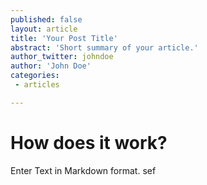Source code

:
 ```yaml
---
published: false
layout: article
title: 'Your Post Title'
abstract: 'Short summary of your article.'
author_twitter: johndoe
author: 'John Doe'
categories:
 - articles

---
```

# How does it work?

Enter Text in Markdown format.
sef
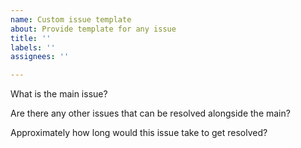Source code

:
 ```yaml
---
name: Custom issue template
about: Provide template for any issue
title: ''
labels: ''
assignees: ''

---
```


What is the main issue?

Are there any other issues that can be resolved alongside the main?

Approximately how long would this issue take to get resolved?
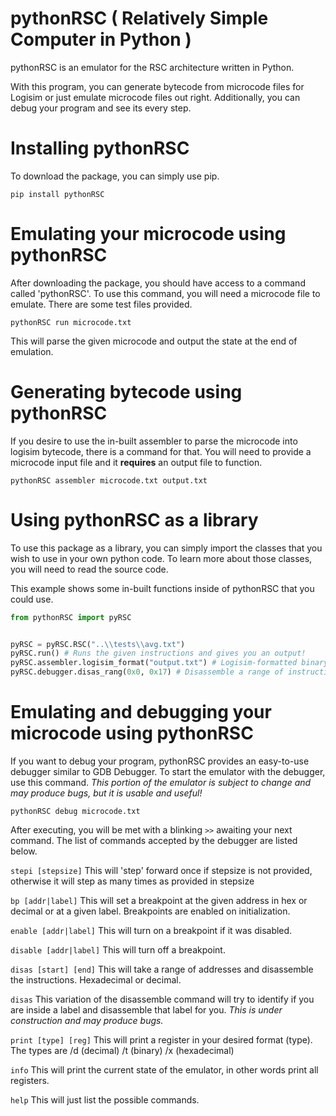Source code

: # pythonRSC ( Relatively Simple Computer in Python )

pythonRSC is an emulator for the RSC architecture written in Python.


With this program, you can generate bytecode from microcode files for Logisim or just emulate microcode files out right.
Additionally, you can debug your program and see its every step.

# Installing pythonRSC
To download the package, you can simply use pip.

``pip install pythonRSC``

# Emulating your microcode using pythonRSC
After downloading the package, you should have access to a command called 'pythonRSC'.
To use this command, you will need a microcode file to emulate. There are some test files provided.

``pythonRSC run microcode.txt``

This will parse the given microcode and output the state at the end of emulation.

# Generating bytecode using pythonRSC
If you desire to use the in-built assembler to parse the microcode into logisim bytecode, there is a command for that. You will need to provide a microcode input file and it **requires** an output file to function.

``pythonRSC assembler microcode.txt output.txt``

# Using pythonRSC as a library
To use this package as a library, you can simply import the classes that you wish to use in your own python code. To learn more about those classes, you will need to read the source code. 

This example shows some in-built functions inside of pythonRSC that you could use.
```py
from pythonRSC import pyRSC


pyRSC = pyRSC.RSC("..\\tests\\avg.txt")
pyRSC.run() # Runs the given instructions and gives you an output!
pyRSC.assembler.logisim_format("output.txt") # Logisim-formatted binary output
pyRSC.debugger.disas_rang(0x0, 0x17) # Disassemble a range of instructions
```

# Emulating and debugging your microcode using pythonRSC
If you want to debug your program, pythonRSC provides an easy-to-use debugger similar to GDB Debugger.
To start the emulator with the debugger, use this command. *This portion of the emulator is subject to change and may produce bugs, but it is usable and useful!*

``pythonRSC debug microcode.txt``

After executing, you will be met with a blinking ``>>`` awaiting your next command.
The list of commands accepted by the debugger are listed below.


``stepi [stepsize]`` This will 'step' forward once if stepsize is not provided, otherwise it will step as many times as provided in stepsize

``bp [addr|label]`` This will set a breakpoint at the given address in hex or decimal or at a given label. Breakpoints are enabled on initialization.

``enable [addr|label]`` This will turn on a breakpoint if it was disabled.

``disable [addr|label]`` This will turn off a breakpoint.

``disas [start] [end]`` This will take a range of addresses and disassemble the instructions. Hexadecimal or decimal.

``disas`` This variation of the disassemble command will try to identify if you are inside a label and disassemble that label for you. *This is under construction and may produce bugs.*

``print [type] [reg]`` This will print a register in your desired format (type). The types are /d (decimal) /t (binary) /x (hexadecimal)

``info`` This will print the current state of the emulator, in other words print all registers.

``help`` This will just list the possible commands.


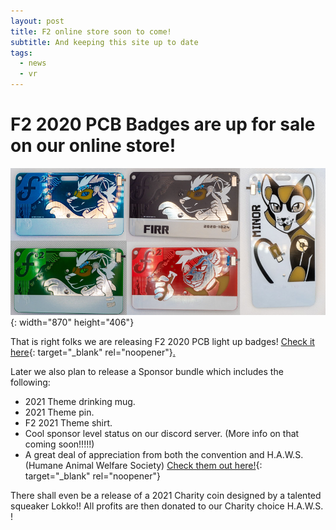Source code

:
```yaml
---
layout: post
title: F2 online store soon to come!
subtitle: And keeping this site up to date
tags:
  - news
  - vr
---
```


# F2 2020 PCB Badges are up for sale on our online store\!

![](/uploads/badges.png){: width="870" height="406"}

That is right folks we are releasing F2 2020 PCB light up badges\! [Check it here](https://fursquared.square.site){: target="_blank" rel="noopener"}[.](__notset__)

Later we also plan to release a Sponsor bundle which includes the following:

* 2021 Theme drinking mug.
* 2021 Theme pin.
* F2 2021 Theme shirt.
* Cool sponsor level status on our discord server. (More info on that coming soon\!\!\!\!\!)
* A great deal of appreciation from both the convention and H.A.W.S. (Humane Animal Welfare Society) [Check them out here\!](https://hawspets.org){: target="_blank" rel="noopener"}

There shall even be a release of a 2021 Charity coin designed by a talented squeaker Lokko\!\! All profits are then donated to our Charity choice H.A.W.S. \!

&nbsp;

> _Instructions to follow_: From the listing above, output exactly the run of lines that starts with the line containing "The list of" and ends with the line containing "enabled on initialization.".

> _Response for this exercise_:
The list of commands accepted by the debugger are listed below.


``stepi [stepsize]`` This will 'step' forward once if stepsize is not provided, otherwise it will step as many times as provided in stepsize

``bp [addr|label]`` This will set a breakpoint at the given address in hex or decimal or at a given label. Breakpoints are enabled on initialization.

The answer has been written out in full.